Another little nugget: a cough ejects a few thousand droplets at 80 kmph, while a sneeze sends out tens of thousands of droplets travelling at over 320 kmph. Lewis Hamilton would be proud. Here’s a helpful hint: if there’s a crowd at your local grocer’s, start coughing. You will soon have the store to yourself. Apologise to the shopkeeper now cowering behind the counter, say you are leaving right away and what’s the discount?
However, things aren’t as bad as they seem. They are worse. Kevin Outterson, Director of Social Innovation on Drug Resistance and Professor of Health and Corporate Law at Boston University, has some things to say that you would rather not hear in the morning. Another infectious disease crisis threatens humanity, he says, and that’s the antibiotic-resistant bacteria and fungi we are developing due to antibiotic overuse. Because of this, superbugs (probably wearing their underwear outside their clothes) are thriving. They now kill 7 lakh people each year. The WHO warns that the death toll could reach 1 crore per year by 2050. One consolation is that many of us wouldn’t be around then; the other consolation is that no one any longer believes the WHO.
However, Outterson, who must have grown up resenting Innerson, is serious about what he says. Worse, he has the qualifications to do so, being the executive director of CARB-X (Combating Antibiotic Resistant Bacteria Biopharmaceutical Accelerator). He basis his pessimism on the fact that there is very little funding of anti-microbial innovation, and that in the last two decades, researchers have developed just two completely new kinds of antibiotics. To emphasise his point, he says that 40 years ago, there were 18 pharmaceutical companies pursuing new antibiotics; now there are only three.
For your next conversation stopper, just say ‘superbugs’.
THIS MIGHT BE an odd time to think about the 2020 World Happiness Report, an annual worldwide survey. On the other hand, it might be just the right time. The No 1 country is Finland and has come out on top for the third year in a row.

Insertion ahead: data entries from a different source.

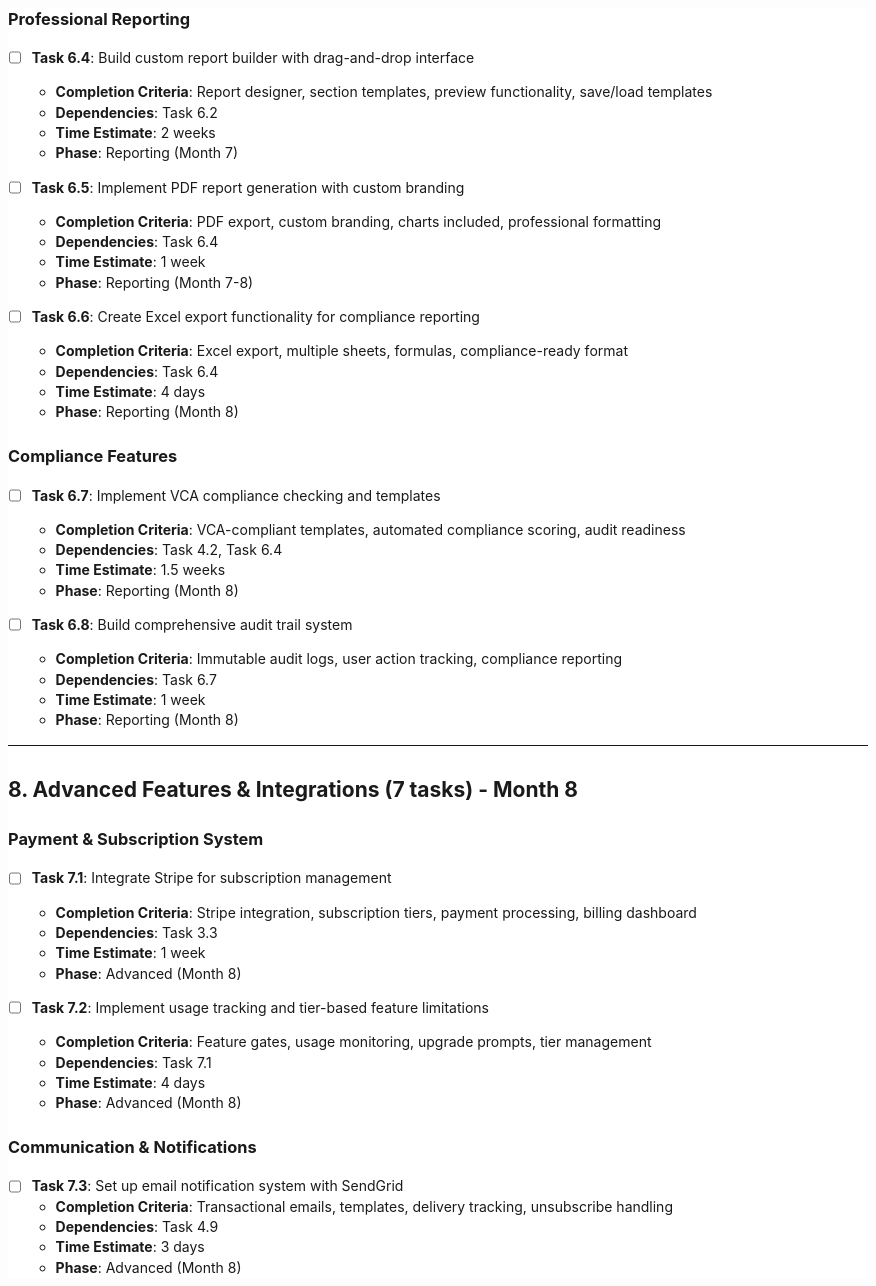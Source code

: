 ### Professional Reporting
- [ ] **Task 6.4**: Build custom report builder with drag-and-drop interface
  - **Completion Criteria**: Report designer, section templates, preview functionality, save/load templates
  - **Dependencies**: Task 6.2
  - **Time Estimate**: 2 weeks
  - **Phase**: Reporting (Month 7)

- [ ] **Task 6.5**: Implement PDF report generation with custom branding
  - **Completion Criteria**: PDF export, custom branding, charts included, professional formatting
  - **Dependencies**: Task 6.4
  - **Time Estimate**: 1 week
  - **Phase**: Reporting (Month 7-8)

- [ ] **Task 6.6**: Create Excel export functionality for compliance reporting
  - **Completion Criteria**: Excel export, multiple sheets, formulas, compliance-ready format
  - **Dependencies**: Task 6.4
  - **Time Estimate**: 4 days
  - **Phase**: Reporting (Month 8)

### Compliance Features
- [ ] **Task 6.7**: Implement VCA compliance checking and templates
  - **Completion Criteria**: VCA-compliant templates, automated compliance scoring, audit readiness
  - **Dependencies**: Task 4.2, Task 6.4
  - **Time Estimate**: 1.5 weeks
  - **Phase**: Reporting (Month 8)

- [ ] **Task 6.8**: Build comprehensive audit trail system
  - **Completion Criteria**: Immutable audit logs, user action tracking, compliance reporting
  - **Dependencies**: Task 6.7
  - **Time Estimate**: 1 week
  - **Phase**: Reporting (Month 8)

---

## 8. Advanced Features & Integrations (7 tasks) - Month 8

### Payment & Subscription System
- [ ] **Task 7.1**: Integrate Stripe for subscription management
  - **Completion Criteria**: Stripe integration, subscription tiers, payment processing, billing dashboard
  - **Dependencies**: Task 3.3
  - **Time Estimate**: 1 week
  - **Phase**: Advanced (Month 8)

- [ ] **Task 7.2**: Implement usage tracking and tier-based feature limitations
  - **Completion Criteria**: Feature gates, usage monitoring, upgrade prompts, tier management
  - **Dependencies**: Task 7.1
  - **Time Estimate**: 4 days
  - **Phase**: Advanced (Month 8)

### Communication & Notifications
- [ ] **Task 7.3**: Set up email notification system with SendGrid
  - **Completion Criteria**: Transactional emails, templates, delivery tracking, unsubscribe handling
  - **Dependencies**: Task 4.9
  - **Time Estimate**: 3 days
  - **Phase**: Advanced (Month 8)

This comes as a surprise to most people, especially the Finns themselves as a New York Times report tells us, because they pride themselves on their stoicism. So much so, that they have a word for it, ‘sisu’. It’s a question, researchers of the report say, on how you define happiness. Don’t go by smiling faces or whoops of joy, but how satisfied people are with their lives and their confidence in always finding someone around—perhaps a neighbour—who they can reach out in a crisis. That’s real happiness.
Finland is followed by Denmark, Switzerland, Iceland and Norway, all the countries you wouldn’t expect to be there by looking at native faces. On the other hand, Americans, who seem outgoing and friendly, are 18th on the list, dropping from a high of No 11 in 2012. The pandemic has done that—an American is distrustful of his government to tackle the pandemic, fearful of losing his job and instead of helping his neighbour, rushes to the supermarket to stock up on all available toilet paper.
Where would India be placed in the report? You know the criteria. Take a guess.
DID YOU KNOW that ‘the carriage of pets on airline flights in the passenger cabin is subject to the approval of the commander of the flight’? I found this out quite recently through a report about an Air India flight from Mumbai to Kolkata. It seems there were ‘pressurisation’ issues in the cargo hold, so all nine pets booked to travel there had to be offloaded for their own safety. Fair enough. Four other pets were booked to fly in the passenger cabin for which their owners had paid Rs 2,100 each. All four pet owners had valid documents, but only one was allowed to fly. This was a dog, while the other three were cats. It seems the commander doesn’t like cats.